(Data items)
********

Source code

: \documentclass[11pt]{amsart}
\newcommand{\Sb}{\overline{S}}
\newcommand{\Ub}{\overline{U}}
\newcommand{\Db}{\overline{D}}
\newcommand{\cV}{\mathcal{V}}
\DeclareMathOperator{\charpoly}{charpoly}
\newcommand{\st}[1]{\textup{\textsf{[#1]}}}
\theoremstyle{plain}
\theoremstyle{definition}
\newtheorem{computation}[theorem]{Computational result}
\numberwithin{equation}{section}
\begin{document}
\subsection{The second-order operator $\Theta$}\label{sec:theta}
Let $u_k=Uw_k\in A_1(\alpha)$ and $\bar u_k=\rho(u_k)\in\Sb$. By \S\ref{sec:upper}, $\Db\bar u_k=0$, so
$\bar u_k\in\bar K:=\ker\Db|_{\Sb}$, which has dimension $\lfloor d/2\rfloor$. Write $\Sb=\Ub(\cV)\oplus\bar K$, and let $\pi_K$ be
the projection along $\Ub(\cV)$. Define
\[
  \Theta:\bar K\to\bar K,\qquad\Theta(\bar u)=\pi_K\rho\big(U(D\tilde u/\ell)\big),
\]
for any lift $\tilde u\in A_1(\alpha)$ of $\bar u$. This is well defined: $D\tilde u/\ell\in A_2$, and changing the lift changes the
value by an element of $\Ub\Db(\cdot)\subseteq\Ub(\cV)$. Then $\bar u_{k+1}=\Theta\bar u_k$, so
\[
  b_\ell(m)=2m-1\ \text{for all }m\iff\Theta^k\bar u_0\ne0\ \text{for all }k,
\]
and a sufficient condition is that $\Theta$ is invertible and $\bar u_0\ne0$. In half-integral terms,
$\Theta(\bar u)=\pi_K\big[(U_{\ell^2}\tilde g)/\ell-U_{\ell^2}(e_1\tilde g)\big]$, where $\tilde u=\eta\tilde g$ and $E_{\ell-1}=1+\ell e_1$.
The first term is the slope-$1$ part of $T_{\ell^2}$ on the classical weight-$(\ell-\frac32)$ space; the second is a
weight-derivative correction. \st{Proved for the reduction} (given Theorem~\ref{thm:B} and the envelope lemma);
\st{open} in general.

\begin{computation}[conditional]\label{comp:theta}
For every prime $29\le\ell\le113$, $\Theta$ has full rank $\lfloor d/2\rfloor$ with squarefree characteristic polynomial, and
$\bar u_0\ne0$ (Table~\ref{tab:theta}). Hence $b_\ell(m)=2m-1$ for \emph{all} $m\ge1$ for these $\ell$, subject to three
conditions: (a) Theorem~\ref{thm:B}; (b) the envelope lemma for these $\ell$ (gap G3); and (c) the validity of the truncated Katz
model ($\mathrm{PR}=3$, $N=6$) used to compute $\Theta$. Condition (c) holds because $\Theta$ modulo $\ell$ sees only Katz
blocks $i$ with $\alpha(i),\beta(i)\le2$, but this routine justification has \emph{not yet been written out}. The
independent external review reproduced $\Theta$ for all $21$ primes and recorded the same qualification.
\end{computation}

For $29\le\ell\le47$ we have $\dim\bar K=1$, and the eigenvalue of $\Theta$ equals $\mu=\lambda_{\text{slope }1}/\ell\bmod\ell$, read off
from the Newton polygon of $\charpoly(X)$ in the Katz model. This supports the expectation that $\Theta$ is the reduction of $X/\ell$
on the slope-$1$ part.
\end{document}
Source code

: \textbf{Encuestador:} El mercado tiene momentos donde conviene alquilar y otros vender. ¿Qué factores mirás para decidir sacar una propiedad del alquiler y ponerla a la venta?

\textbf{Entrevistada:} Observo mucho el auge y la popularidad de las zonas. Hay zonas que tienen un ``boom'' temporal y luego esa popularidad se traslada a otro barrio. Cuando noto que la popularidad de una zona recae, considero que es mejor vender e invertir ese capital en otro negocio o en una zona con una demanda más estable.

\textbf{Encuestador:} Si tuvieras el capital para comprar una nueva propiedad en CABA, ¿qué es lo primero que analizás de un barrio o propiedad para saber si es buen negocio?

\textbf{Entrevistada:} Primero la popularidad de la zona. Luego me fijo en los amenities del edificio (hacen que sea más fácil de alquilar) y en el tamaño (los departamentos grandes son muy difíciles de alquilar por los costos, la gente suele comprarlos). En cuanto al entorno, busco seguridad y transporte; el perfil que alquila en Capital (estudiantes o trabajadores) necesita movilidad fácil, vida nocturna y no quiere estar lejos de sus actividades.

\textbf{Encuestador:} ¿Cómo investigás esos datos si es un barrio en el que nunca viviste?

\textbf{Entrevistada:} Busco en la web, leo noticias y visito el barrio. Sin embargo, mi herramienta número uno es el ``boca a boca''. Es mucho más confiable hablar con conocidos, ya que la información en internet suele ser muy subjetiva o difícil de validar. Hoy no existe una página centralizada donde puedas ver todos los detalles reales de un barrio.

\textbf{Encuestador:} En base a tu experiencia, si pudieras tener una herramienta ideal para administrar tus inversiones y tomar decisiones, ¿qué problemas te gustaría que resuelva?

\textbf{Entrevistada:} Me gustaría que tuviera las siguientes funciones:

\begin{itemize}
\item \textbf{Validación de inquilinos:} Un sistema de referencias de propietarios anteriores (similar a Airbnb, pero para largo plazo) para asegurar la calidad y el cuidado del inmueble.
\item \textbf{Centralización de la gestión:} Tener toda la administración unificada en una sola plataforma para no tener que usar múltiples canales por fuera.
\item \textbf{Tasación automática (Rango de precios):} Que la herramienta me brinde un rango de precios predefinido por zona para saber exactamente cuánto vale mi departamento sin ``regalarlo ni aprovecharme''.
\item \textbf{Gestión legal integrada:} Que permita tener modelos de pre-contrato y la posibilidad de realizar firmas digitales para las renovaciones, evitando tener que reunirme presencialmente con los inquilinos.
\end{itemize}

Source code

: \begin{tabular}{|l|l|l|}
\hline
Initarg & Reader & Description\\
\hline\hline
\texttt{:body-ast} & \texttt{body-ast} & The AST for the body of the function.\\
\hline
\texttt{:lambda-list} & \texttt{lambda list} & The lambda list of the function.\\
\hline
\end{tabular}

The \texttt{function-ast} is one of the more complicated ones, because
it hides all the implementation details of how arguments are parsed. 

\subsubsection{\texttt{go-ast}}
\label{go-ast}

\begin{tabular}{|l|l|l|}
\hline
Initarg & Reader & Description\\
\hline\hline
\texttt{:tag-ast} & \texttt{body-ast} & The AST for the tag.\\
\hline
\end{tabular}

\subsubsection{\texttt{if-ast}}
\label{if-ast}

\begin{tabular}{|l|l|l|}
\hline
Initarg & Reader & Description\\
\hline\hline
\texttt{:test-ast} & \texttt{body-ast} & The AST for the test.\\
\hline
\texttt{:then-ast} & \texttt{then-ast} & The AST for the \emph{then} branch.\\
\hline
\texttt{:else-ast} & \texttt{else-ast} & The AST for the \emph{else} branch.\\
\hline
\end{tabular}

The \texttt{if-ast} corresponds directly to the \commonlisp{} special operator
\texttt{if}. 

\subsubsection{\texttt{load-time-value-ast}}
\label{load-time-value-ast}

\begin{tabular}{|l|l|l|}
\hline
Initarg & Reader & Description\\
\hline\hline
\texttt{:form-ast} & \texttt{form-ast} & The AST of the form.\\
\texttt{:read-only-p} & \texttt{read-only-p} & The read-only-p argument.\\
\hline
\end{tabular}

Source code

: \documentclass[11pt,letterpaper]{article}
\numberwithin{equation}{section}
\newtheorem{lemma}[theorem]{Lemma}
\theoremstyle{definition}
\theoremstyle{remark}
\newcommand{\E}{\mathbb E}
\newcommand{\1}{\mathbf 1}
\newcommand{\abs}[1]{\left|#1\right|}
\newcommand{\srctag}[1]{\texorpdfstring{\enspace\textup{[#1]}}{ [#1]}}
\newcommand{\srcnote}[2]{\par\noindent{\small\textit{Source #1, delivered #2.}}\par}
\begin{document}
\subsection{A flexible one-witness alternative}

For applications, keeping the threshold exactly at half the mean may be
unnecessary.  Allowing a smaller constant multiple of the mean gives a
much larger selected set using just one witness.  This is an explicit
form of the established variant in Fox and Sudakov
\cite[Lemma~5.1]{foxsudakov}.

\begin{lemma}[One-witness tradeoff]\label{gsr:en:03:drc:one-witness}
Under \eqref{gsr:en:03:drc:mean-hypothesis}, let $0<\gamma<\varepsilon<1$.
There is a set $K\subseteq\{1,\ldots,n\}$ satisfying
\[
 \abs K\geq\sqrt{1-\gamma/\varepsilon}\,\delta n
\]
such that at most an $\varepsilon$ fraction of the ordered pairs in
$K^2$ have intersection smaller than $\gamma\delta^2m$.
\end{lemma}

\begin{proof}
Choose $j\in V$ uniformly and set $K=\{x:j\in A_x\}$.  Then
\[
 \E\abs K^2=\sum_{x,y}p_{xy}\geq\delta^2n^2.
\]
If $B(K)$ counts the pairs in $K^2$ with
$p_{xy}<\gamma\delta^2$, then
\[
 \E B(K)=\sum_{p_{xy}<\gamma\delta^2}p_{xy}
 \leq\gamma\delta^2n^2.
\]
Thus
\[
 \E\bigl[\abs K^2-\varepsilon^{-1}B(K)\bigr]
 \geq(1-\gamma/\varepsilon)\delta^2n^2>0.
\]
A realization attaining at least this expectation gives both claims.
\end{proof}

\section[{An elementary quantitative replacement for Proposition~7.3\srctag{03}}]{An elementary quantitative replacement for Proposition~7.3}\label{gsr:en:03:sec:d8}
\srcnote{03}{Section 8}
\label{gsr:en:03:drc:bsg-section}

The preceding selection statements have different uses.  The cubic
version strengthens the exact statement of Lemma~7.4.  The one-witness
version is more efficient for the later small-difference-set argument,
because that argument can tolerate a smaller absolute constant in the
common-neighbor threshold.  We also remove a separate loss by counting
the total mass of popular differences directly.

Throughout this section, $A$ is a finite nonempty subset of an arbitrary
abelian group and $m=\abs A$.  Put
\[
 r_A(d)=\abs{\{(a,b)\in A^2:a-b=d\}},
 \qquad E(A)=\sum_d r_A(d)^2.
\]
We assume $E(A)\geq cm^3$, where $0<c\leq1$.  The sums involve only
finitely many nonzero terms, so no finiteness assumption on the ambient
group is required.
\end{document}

********

Across the entries above, find each line with the word "weight" and please copy it out.

The first term is the slope-$1$ part of $T_{\ell^2}$ on the classical weight-$(\ell-\frac32)$ space; the second is a
weight-derivative correction. \st{Proved for the reduction} (given Theorem~\ref{thm:B} and the envelope lemma);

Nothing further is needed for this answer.